(Beginning of Data provided)
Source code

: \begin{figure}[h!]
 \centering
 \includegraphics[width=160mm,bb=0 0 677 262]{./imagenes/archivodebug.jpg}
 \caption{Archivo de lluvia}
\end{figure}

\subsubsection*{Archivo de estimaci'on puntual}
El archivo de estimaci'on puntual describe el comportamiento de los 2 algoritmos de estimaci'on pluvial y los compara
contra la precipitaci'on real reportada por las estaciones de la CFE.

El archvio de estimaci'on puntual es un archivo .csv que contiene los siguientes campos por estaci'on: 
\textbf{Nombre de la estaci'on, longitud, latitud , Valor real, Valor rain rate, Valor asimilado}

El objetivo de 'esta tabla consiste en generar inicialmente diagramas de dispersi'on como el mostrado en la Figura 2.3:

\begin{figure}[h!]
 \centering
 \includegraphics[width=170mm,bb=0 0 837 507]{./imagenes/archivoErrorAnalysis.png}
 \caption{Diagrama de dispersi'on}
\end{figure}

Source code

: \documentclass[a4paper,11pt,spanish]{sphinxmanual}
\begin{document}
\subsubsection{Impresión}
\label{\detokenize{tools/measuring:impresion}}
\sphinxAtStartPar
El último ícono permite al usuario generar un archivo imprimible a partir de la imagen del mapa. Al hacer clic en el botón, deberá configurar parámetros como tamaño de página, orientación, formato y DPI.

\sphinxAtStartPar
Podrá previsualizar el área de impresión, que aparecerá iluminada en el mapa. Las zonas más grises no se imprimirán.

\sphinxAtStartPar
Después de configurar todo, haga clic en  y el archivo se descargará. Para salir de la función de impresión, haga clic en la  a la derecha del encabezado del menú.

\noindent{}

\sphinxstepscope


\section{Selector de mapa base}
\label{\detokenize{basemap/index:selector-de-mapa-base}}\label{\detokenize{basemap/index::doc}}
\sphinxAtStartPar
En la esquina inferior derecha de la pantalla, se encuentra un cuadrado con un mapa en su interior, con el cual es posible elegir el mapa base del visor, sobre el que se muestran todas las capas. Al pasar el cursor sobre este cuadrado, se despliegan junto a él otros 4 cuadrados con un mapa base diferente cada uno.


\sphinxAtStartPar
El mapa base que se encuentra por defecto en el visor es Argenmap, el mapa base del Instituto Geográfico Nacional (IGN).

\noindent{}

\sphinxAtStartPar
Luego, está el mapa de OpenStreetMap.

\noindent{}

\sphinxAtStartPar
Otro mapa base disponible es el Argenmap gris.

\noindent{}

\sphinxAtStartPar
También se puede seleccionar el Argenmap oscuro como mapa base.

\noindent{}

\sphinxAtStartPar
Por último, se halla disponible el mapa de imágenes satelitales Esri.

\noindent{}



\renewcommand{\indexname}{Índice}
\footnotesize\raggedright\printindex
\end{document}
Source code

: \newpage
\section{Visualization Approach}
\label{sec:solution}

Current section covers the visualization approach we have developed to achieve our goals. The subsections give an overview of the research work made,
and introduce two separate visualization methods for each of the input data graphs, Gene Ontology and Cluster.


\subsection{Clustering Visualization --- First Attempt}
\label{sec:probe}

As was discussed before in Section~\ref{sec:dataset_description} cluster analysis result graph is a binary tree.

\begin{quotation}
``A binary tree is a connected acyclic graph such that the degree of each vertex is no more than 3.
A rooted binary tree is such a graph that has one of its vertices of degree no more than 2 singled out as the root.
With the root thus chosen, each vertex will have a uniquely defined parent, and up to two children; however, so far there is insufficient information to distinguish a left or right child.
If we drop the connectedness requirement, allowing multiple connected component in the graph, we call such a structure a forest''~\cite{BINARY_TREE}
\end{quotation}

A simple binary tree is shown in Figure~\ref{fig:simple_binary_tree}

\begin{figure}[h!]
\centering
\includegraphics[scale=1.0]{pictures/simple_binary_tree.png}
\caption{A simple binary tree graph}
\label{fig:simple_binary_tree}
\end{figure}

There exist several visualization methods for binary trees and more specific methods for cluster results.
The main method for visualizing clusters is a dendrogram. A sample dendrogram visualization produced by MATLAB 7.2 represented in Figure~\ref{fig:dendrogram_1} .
(End of Data provided)
▸ **Task objective**: Could you output every entry from the listing above without altering a word?

▸ **Response to the task**:
Source code

: \begin{figure}[h!]
 \centering
 \includegraphics[width=160mm,bb=0 0 677 262]{./imagenes/archivodebug.jpg}
 \caption{Archivo de lluvia}
\end{figure}

\subsubsection*{Archivo de estimaci'on puntual}
El archivo de estimaci'on puntual describe el comportamiento de los 2 algoritmos de estimaci'on pluvial y los compara
contra la precipitaci'on real reportada por las estaciones de la CFE.

El archvio de estimaci'on puntual es un archivo .csv que contiene los siguientes campos por estaci'on: 
\textbf{Nombre de la estaci'on, longitud, latitud , Valor real, Valor rain rate, Valor asimilado}

El objetivo de 'esta tabla consiste en generar inicialmente diagramas de dispersi'on como el mostrado en la Figura 2.3:

\begin{figure}[h!]
 \centering
 \includegraphics[width=170mm,bb=0 0 837 507]{./imagenes/archivoErrorAnalysis.png}
 \caption{Diagrama de dispersi'on}
\end{figure}

Source code

: \documentclass[a4paper,11pt,spanish]{sphinxmanual}
\begin{document}
\subsubsection{Impresión}
\label{\detokenize{tools/measuring:impresion}}
\sphinxAtStartPar
El último ícono permite al usuario generar un archivo imprimible a partir de la imagen del mapa. Al hacer clic en el botón, deberá configurar parámetros como tamaño de página, orientación, formato y DPI.

\sphinxAtStartPar
Podrá previsualizar el área de impresión, que aparecerá iluminada en el mapa. Las zonas más grises no se imprimirán.

\sphinxAtStartPar
Después de configurar todo, haga clic en  y el archivo se descargará. Para salir de la función de impresión, haga clic en la  a la derecha del encabezado del menú.

\noindent{}

\sphinxstepscope


\section{Selector de mapa base}
\label{\detokenize{basemap/index:selector-de-mapa-base}}\label{\detokenize{basemap/index::doc}}
\sphinxAtStartPar
En la esquina inferior derecha de la pantalla, se encuentra un cuadrado con un mapa en su interior, con el cual es posible elegir el mapa base del visor, sobre el que se muestran todas las capas. Al pasar el cursor sobre este cuadrado, se despliegan junto a él otros 4 cuadrados con un mapa base diferente cada uno.


\sphinxAtStartPar
El mapa base que se encuentra por defecto en el visor es Argenmap, el mapa base del Instituto Geográfico Nacional (IGN).

\noindent{}

\sphinxAtStartPar
Luego, está el mapa de OpenStreetMap.

\noindent{}

\sphinxAtStartPar
Otro mapa base disponible es el Argenmap gris.

\noindent{}

\sphinxAtStartPar
También se puede seleccionar el Argenmap oscuro como mapa base.

\noindent{}

\sphinxAtStartPar
Por último, se halla disponible el mapa de imágenes satelitales Esri.

\noindent{}



\renewcommand{\indexname}{Índice}
\footnotesize\raggedright\printindex
\end{document}
Source code

: \newpage
\section{Visualization Approach}
\label{sec:solution}

Current section covers the visualization approach we have developed to achieve our goals. The subsections give an overview of the research work made,
and introduce two separate visualization methods for each of the input data graphs, Gene Ontology and Cluster.


\subsection{Clustering Visualization --- First Attempt}
\label{sec:probe}

As was discussed before in Section~\ref{sec:dataset_description} cluster analysis result graph is a binary tree.

\begin{quotation}
``A binary tree is a connected acyclic graph such that the degree of each vertex is no more than 3.
A rooted binary tree is such a graph that has one of its vertices of degree no more than 2 singled out as the root.
With the root thus chosen, each vertex will have a uniquely defined parent, and up to two children; however, so far there is insufficient information to distinguish a left or right child.
If we drop the connectedness requirement, allowing multiple connected component in the graph, we call such a structure a forest''~\cite{BINARY_TREE}
\end{quotation}

A simple binary tree is shown in Figure~\ref{fig:simple_binary_tree}

\begin{figure}[h!]
\centering
\includegraphics[scale=1.0]{pictures/simple_binary_tree.png}
\caption{A simple binary tree graph}
\label{fig:simple_binary_tree}
\end{figure}

There exist several visualization methods for binary trees and more specific methods for cluster results.
The main method for visualizing clusters is a dendrogram. A sample dendrogram visualization produced by MATLAB 7.2 represented in Figure~\ref{fig:dendrogram_1} .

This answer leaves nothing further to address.